Os Varenikes do Concurso
O lar judaico ainda é o aspecto mais forte da nossa identidade
Recentemente, o "Espaço K", que promove eventos e atividades para jovens, realizou o primeiro concurso literário judaico. Com o tema sendo "identidade judaica", o evento teve a participação de cerca de 30 jovens, que compuseram textos com os mais diferentes assuntos ligados à nossa identidade. Desde Israel, passando por anti-semitismo, sinagoga, Deus e escola judaica. O texto vencedor, no entanto, escrito por uma garota de Porto Alegre, falava de varenikes. Descrevia em detalhes o processo de produção artezanal dos bolinhos, executado com perfeição em cada geração da família. A primeira vista, o grau de detalhe em que a autora chegava, ao detalhar os itens da receita e as sensações que a atingiam em cada etapa podia parecer exagerado, mas logo o leitor se via carregado pelo ritmo saboroso do texto e logo se sentia embalado por uma calma tão profunda como a da colher de pau a mexer a panela fumegante.
Por que esse texto, entre tantos outros com temas mais grandiosos, ganhou o concurso? Israel foi considerado menos importante do que os varenikes? O contato com Deus na sinagoga foi deixado de lado, no rol de prioridades judaicas, para dar espaço às gordurentas bolotinhas? Dizer que o texto ganhou porque foi bem escrito não vale. Realmente as palavras e composição do material foram bem escolhidas, mas o mesmo se pode dizer de vários outros texto do concurso. Apesar de estar bem escrito, não foi isso que tocou os jurados. Além disto, outros materiais escritos não tão criteriosamente foram bem avaliados, por tratarem de temas importantes.

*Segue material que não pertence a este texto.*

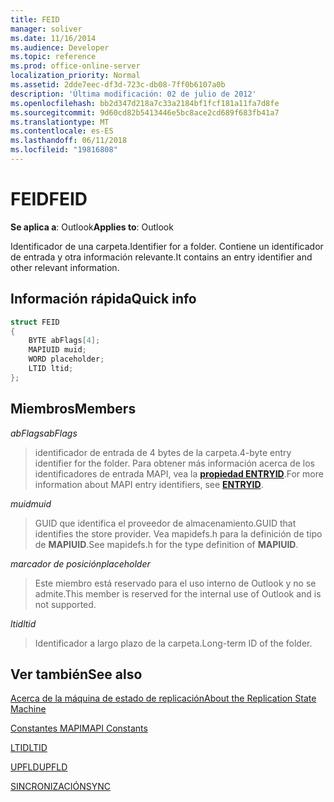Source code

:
```yaml
---
title: FEID
manager: soliver
ms.date: 11/16/2014
ms.audience: Developer
ms.topic: reference
ms.prod: office-online-server
localization_priority: Normal
ms.assetid: 2dde7eec-df3d-723c-db08-7ff0b6107a0b
description: 'Última modificación: 02 de julio de 2012'
ms.openlocfilehash: bb2d347d218a7c33a2184bf1fcf181a11fa7d8fe
ms.sourcegitcommit: 9d60cd82b5413446e5bc8ace2cd689f683fb41a7
ms.translationtype: MT
ms.contentlocale: es-ES
ms.lasthandoff: 06/11/2018
ms.locfileid: "19816808"
---
```

# <a name="feid"></a><span data-ttu-id="5a2ce-103">FEID</span><span class="sxs-lookup"><span data-stu-id="5a2ce-103">FEID</span></span>

 
  
<span data-ttu-id="5a2ce-104">**Se aplica a**: Outlook</span><span class="sxs-lookup"><span data-stu-id="5a2ce-104">**Applies to**: Outlook</span></span> 
  
<span data-ttu-id="5a2ce-105">Identificador de una carpeta.</span><span class="sxs-lookup"><span data-stu-id="5a2ce-105">Identifier for a folder.</span></span> <span data-ttu-id="5a2ce-106">Contiene un identificador de entrada y otra información relevante.</span><span class="sxs-lookup"><span data-stu-id="5a2ce-106">It contains an entry identifier and other relevant information.</span></span>
  
## <a name="quick-info"></a><span data-ttu-id="5a2ce-107">Información rápida</span><span class="sxs-lookup"><span data-stu-id="5a2ce-107">Quick info</span></span>

```cpp
struct FEID 
{ 
    BYTE abFlags[4]; 
    MAPIUID muid; 
    WORD placeholder; 
    LTID ltid; 
};
```

## <a name="members"></a><span data-ttu-id="5a2ce-108">Miembros</span><span class="sxs-lookup"><span data-stu-id="5a2ce-108">Members</span></span>

 <span data-ttu-id="5a2ce-109">_abFlags_</span><span class="sxs-lookup"><span data-stu-id="5a2ce-109">_abFlags_</span></span>
  
> <span data-ttu-id="5a2ce-110">identificador de entrada de 4 bytes de la carpeta.</span><span class="sxs-lookup"><span data-stu-id="5a2ce-110">4-byte entry identifier for the folder.</span></span> <span data-ttu-id="5a2ce-111">Para obtener más información acerca de los identificadores de entrada MAPI, vea la **[propiedad ENTRYID](entryid.md)**.</span><span class="sxs-lookup"><span data-stu-id="5a2ce-111">For more information about MAPI entry identifiers, see **[ENTRYID](entryid.md)**.</span></span> 
    
 <span data-ttu-id="5a2ce-112">_muid_</span><span class="sxs-lookup"><span data-stu-id="5a2ce-112">_muid_</span></span>
  
> <span data-ttu-id="5a2ce-113">GUID que identifica el proveedor de almacenamiento.</span><span class="sxs-lookup"><span data-stu-id="5a2ce-113">GUID that identifies the store provider.</span></span> <span data-ttu-id="5a2ce-114">Vea mapidefs.h para la definición de tipo de **MAPIUID**.</span><span class="sxs-lookup"><span data-stu-id="5a2ce-114">See mapidefs.h for the type definition of **MAPIUID**.</span></span> 
    
 <span data-ttu-id="5a2ce-115">_marcador de posición_</span><span class="sxs-lookup"><span data-stu-id="5a2ce-115">_placeholder_</span></span>
  
> <span data-ttu-id="5a2ce-116">Este miembro está reservado para el uso interno de Outlook y no se admite.</span><span class="sxs-lookup"><span data-stu-id="5a2ce-116">This member is reserved for the internal use of Outlook and is not supported.</span></span>
    
 <span data-ttu-id="5a2ce-117">_ltid_</span><span class="sxs-lookup"><span data-stu-id="5a2ce-117">_ltid_</span></span>
  
> <span data-ttu-id="5a2ce-118">Identificador a largo plazo de la carpeta.</span><span class="sxs-lookup"><span data-stu-id="5a2ce-118">Long-term ID of the folder.</span></span>
    
## <a name="see-also"></a><span data-ttu-id="5a2ce-119">Ver también</span><span class="sxs-lookup"><span data-stu-id="5a2ce-119">See also</span></span>



[<span data-ttu-id="5a2ce-120">Acerca de la máquina de estado de replicación</span><span class="sxs-lookup"><span data-stu-id="5a2ce-120">About the Replication State Machine</span></span>](about-the-replication-state-machine.md)
  
[<span data-ttu-id="5a2ce-121">Constantes MAPI</span><span class="sxs-lookup"><span data-stu-id="5a2ce-121">MAPI Constants</span></span>](mapi-constants.md)
  
[<span data-ttu-id="5a2ce-122">LTID</span><span class="sxs-lookup"><span data-stu-id="5a2ce-122">LTID</span></span>](ltid.md)
  
[<span data-ttu-id="5a2ce-123">UPFLD</span><span class="sxs-lookup"><span data-stu-id="5a2ce-123">UPFLD</span></span>](upfld.md)
  
[<span data-ttu-id="5a2ce-124">SINCRONIZACIÓN</span><span class="sxs-lookup"><span data-stu-id="5a2ce-124">SYNC</span></span>](sync.md)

Os varenikes simbolizam aquilo que há de mais importante na identidade judaica: a nossa família. De certa forma, a comida sempre funcionou para os judeus como a atividade agregadora da família. Em torno da mesa a família se reunia e comemorava as datas alegres. E grande parte destas datas trazia aquela alegria com um fundo de amargura, tão típica da existência judaica. Celebramos a liberdade em Pessach com um fundo de amargura pelos anos de escravidão. Em Purim nos lembramos de que escapamos por pouco de Haman. Ao redor da mesa o judeu expurgava todas as desgraças e dificuldades que assolavam a nossa existência. Cada gole de vinho doce, cada mordida num varenike fumegante dava aquela sensaçào interna de que existe gente que está "do nosso lado". Enquanto o mundo virava de ponta cabeça e o anti-semitismo nos rondava, a comida funcionava como terapia e Prozac ao mesmo tempo.

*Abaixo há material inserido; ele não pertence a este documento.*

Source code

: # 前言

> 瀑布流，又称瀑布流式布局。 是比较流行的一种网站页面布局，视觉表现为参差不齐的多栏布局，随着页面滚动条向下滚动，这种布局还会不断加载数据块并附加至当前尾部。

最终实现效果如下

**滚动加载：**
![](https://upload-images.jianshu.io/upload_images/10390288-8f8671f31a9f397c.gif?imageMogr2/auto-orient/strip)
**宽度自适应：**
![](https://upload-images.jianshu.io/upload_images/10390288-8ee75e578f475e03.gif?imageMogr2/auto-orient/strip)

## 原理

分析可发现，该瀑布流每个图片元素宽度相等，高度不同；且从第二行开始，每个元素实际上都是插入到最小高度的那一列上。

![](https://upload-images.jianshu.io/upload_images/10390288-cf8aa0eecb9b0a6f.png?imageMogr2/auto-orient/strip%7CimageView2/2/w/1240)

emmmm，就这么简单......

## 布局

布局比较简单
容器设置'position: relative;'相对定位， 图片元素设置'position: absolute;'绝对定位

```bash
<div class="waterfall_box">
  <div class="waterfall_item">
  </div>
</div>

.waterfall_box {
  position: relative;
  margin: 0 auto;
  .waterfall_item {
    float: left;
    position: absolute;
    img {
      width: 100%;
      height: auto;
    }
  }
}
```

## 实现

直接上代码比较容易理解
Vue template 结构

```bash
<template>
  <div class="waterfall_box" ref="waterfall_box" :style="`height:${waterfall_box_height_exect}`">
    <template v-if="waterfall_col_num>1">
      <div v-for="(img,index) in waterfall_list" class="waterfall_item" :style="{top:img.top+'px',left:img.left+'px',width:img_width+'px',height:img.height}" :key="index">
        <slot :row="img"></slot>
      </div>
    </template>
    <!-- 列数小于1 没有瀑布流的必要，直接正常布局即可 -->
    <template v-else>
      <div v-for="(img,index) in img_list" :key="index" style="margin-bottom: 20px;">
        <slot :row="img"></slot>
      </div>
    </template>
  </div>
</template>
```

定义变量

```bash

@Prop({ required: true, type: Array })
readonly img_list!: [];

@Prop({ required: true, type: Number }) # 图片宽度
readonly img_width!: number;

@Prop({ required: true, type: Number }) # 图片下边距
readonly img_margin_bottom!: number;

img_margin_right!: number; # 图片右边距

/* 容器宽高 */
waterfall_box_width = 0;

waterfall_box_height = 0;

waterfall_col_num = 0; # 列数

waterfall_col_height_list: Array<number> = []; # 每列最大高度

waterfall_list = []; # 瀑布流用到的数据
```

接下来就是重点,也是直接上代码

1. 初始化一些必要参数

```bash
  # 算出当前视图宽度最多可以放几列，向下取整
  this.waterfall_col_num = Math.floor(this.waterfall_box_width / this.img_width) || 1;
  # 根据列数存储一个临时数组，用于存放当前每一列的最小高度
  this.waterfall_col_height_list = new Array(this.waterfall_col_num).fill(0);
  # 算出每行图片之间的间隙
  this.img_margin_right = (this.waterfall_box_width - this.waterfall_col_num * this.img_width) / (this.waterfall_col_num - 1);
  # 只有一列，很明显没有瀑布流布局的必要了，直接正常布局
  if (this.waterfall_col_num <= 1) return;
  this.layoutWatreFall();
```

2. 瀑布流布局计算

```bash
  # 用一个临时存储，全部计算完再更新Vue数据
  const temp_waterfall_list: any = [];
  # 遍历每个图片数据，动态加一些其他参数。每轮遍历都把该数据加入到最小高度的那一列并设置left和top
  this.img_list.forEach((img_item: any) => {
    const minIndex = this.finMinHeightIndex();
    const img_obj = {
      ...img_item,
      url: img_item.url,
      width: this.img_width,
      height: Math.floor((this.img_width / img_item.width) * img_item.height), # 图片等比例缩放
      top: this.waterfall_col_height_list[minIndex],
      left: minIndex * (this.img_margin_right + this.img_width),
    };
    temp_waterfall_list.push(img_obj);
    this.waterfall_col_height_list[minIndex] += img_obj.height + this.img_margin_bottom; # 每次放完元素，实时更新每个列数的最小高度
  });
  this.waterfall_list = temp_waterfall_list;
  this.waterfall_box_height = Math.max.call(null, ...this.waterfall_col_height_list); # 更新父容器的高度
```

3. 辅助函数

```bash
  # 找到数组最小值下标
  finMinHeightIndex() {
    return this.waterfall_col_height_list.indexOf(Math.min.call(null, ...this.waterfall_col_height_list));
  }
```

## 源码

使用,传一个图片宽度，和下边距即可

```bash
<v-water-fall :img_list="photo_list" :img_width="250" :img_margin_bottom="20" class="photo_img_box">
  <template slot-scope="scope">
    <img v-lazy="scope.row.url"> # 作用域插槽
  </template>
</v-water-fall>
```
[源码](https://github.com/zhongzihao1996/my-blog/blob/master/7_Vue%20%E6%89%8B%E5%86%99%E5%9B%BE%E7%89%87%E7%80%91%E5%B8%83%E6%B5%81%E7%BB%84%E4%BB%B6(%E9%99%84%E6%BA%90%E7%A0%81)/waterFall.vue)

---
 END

O texto é tipicamente judaico também porque nos remete, ao mesmo tempo, a alegrias e preocupações. Nos dias de hoje, as famílias estão cada vez mais ameaçadas. A correria da vida moderna, os casamentos mistos e a assimilação têm causado a dissolução da maior parte dos lares judaicos. Os depositários de conhecimento sobre judaísmo passam a ser exclusivamente os rabinos e cada vez menos as famílias. Nos próximos anos isso terá um efeito devastador sobre a comunidade judaica brasileira. Com famílias enfraquecidas, fica cada vez mais difícil sustentar a identidade judaica.
Neste contexto, devemos aplaudir de pé tanto o texto calórico quanto a bela iniciativa do Espaço K. Refletir e escrever sobre a comunidade, de forma aberta e livre, é algo que está ficando cada vez mais difícil nos dias de hoje.